__Listed entries__:
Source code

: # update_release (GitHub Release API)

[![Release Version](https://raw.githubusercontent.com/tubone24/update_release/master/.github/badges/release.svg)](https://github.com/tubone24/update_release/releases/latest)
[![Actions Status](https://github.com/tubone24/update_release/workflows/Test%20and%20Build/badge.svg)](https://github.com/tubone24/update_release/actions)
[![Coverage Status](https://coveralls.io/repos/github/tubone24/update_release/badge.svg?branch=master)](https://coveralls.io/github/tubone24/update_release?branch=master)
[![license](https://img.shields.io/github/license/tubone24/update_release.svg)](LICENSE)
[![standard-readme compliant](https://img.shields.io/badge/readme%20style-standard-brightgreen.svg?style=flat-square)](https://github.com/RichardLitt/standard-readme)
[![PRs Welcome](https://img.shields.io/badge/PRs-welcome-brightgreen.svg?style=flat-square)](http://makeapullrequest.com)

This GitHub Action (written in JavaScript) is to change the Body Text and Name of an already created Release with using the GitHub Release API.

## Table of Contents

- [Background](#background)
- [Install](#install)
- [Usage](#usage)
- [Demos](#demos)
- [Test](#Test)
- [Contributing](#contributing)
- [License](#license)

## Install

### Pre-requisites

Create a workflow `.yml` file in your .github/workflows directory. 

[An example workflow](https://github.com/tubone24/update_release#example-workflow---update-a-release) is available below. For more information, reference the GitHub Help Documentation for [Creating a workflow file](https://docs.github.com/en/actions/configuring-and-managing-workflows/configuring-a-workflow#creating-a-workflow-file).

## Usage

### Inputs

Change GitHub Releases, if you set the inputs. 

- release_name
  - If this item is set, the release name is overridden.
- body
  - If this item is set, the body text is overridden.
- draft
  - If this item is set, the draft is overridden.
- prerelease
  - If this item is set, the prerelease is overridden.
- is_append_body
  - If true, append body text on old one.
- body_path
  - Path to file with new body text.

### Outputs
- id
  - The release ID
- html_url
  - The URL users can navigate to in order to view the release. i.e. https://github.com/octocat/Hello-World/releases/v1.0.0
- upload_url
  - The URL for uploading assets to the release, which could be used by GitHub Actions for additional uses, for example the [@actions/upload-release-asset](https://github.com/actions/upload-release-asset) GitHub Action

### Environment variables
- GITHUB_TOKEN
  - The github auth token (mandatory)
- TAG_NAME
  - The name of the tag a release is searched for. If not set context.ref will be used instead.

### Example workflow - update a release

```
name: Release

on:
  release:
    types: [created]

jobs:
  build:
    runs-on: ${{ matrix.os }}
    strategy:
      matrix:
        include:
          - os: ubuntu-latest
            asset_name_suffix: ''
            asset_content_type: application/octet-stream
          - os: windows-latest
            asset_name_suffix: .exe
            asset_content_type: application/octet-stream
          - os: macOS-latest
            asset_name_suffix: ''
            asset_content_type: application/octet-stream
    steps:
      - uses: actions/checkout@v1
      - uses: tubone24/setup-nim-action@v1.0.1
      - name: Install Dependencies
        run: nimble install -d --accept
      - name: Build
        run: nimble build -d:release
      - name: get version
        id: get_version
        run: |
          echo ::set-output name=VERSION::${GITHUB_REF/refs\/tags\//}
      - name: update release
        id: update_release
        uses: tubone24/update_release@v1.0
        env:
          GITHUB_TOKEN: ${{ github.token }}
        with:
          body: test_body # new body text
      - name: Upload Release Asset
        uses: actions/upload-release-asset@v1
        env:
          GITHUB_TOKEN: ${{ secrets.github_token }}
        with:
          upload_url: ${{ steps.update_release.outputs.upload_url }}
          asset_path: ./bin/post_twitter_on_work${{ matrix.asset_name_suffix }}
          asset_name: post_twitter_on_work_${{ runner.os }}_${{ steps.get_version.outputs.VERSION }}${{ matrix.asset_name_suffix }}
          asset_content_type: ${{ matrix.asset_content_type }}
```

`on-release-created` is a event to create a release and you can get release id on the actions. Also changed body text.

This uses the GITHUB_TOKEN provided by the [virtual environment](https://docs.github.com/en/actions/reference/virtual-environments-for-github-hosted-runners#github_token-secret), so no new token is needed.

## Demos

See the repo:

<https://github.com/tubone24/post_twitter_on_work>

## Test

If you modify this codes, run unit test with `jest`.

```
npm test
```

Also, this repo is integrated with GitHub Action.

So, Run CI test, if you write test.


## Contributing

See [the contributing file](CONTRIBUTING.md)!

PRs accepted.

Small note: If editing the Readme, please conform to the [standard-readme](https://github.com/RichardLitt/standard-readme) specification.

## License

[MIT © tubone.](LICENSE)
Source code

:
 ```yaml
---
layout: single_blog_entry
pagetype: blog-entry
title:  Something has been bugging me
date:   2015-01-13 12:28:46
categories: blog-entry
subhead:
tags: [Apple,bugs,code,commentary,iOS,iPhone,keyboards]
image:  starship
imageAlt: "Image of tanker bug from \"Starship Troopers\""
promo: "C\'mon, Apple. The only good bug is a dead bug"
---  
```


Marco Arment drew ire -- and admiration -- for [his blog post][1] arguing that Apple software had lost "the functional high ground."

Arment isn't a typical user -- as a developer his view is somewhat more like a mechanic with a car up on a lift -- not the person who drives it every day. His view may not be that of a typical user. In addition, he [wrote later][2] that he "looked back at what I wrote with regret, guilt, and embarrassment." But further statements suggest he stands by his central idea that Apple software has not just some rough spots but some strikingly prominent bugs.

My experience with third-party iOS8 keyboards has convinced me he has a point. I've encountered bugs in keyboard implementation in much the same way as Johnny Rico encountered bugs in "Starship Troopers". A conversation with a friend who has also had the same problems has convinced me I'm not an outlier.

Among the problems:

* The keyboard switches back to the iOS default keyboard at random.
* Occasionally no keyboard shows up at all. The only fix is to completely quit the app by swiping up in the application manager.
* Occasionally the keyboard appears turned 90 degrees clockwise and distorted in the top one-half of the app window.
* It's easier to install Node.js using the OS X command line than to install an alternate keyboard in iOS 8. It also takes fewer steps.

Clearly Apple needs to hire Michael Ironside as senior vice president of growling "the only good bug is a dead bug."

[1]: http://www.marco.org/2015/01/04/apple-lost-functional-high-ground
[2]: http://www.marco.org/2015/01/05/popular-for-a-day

__Problem__: Retype the entries exactly, including every line.

__Written reply__:
Source code

: # update_release (GitHub Release API)

[![Release Version](https://raw.githubusercontent.com/tubone24/update_release/master/.github/badges/release.svg)](https://github.com/tubone24/update_release/releases/latest)
[![Actions Status](https://github.com/tubone24/update_release/workflows/Test%20and%20Build/badge.svg)](https://github.com/tubone24/update_release/actions)
[![Coverage Status](https://coveralls.io/repos/github/tubone24/update_release/badge.svg?branch=master)](https://coveralls.io/github/tubone24/update_release?branch=master)
[![license](https://img.shields.io/github/license/tubone24/update_release.svg)](LICENSE)
[![standard-readme compliant](https://img.shields.io/badge/readme%20style-standard-brightgreen.svg?style=flat-square)](https://github.com/RichardLitt/standard-readme)
[![PRs Welcome](https://img.shields.io/badge/PRs-welcome-brightgreen.svg?style=flat-square)](http://makeapullrequest.com)

This GitHub Action (written in JavaScript) is to change the Body Text and Name of an already created Release with using the GitHub Release API.

## Table of Contents

- [Background](#background)
- [Install](#install)
- [Usage](#usage)
- [Demos](#demos)
- [Test](#Test)
- [Contributing](#contributing)
- [License](#license)

## Install

### Pre-requisites

Create a workflow `.yml` file in your .github/workflows directory. 

[An example workflow](https://github.com/tubone24/update_release#example-workflow---update-a-release) is available below. For more information, reference the GitHub Help Documentation for [Creating a workflow file](https://docs.github.com/en/actions/configuring-and-managing-workflows/configuring-a-workflow#creating-a-workflow-file).

## Usage

### Inputs

Change GitHub Releases, if you set the inputs. 

- release_name
  - If this item is set, the release name is overridden.
- body
  - If this item is set, the body text is overridden.
- draft
  - If this item is set, the draft is overridden.
- prerelease
  - If this item is set, the prerelease is overridden.
- is_append_body
  - If true, append body text on old one.
- body_path
  - Path to file with new body text.

### Outputs
- id
  - The release ID
- html_url
  - The URL users can navigate to in order to view the release. i.e. https://github.com/octocat/Hello-World/releases/v1.0.0
- upload_url
  - The URL for uploading assets to the release, which could be used by GitHub Actions for additional uses, for example the [@actions/upload-release-asset](https://github.com/actions/upload-release-asset) GitHub Action

### Environment variables
- GITHUB_TOKEN
  - The github auth token (mandatory)
- TAG_NAME
  - The name of the tag a release is searched for. If not set context.ref will be used instead.

### Example workflow - update a release

```
name: Release

on:
  release:
    types: [created]

jobs:
  build:
    runs-on: ${{ matrix.os }}
    strategy:
      matrix:
        include:
          - os: ubuntu-latest
            asset_name_suffix: ''
            asset_content_type: application/octet-stream
          - os: windows-latest
            asset_name_suffix: .exe
            asset_content_type: application/octet-stream
          - os: macOS-latest
            asset_name_suffix: ''
            asset_content_type: application/octet-stream
    steps:
      - uses: actions/checkout@v1
      - uses: tubone24/setup-nim-action@v1.0.1
      - name: Install Dependencies
        run: nimble install -d --accept
      - name: Build
        run: nimble build -d:release
      - name: get version
        id: get_version
        run: |
          echo ::set-output name=VERSION::${GITHUB_REF/refs\/tags\//}
      - name: update release
        id: update_release
        uses: tubone24/update_release@v1.0
        env:
          GITHUB_TOKEN: ${{ github.token }}
        with:
          body: test_body # new body text
      - name: Upload Release Asset
        uses: actions/upload-release-asset@v1
        env:
          GITHUB_TOKEN: ${{ secrets.github_token }}
        with:
          upload_url: ${{ steps.update_release.outputs.upload_url }}
          asset_path: ./bin/post_twitter_on_work${{ matrix.asset_name_suffix }}
          asset_name: post_twitter_on_work_${{ runner.os }}_${{ steps.get_version.outputs.VERSION }}${{ matrix.asset_name_suffix }}
          asset_content_type: ${{ matrix.asset_content_type }}
```

`on-release-created` is a event to create a release and you can get release id on the actions. Also changed body text.

This uses the GITHUB_TOKEN provided by the [virtual environment](https://docs.github.com/en/actions/reference/virtual-environments-for-github-hosted-runners#github_token-secret), so no new token is needed.

## Demos

See the repo:

<https://github.com/tubone24/post_twitter_on_work>

## Test

If you modify this codes, run unit test with `jest`.

```
npm test
```

Also, this repo is integrated with GitHub Action.

So, Run CI test, if you write test.


## Contributing

See [the contributing file](CONTRIBUTING.md)!

PRs accepted.

Small note: If editing the Readme, please conform to the [standard-readme](https://github.com/RichardLitt/standard-readme) specification.

## License

[MIT © tubone.](LICENSE)
Source code

:
 ```yaml
---
layout: single_blog_entry
pagetype: blog-entry
title:  Something has been bugging me
date:   2015-01-13 12:28:46
categories: blog-entry
subhead:
tags: [Apple,bugs,code,commentary,iOS,iPhone,keyboards]
image:  starship
imageAlt: "Image of tanker bug from \"Starship Troopers\""
promo: "C\'mon, Apple. The only good bug is a dead bug"
---  
```


Marco Arment drew ire -- and admiration -- for [his blog post][1] arguing that Apple software had lost "the functional high ground."

Arment isn't a typical user -- as a developer his view is somewhat more like a mechanic with a car up on a lift -- not the person who drives it every day. His view may not be that of a typical user. In addition, he [wrote later][2] that he "looked back at what I wrote with regret, guilt, and embarrassment." But further statements suggest he stands by his central idea that Apple software has not just some rough spots but some strikingly prominent bugs.

My experience with third-party iOS8 keyboards has convinced me he has a point. I've encountered bugs in keyboard implementation in much the same way as Johnny Rico encountered bugs in "Starship Troopers". A conversation with a friend who has also had the same problems has convinced me I'm not an outlier.

Among the problems:

* The keyboard switches back to the iOS default keyboard at random.
* Occasionally no keyboard shows up at all. The only fix is to completely quit the app by swiping up in the application manager.
* Occasionally the keyboard appears turned 90 degrees clockwise and distorted in the top one-half of the app window.
* It's easier to install Node.js using the OS X command line than to install an alternate keyboard in iOS 8. It also takes fewer steps.

Clearly Apple needs to hire Michael Ironside as senior vice president of growling "the only good bug is a dead bug."

[1]: http://www.marco.org/2015/01/04/apple-lost-functional-high-ground
[2]: http://www.marco.org/2015/01/05/popular-for-a-day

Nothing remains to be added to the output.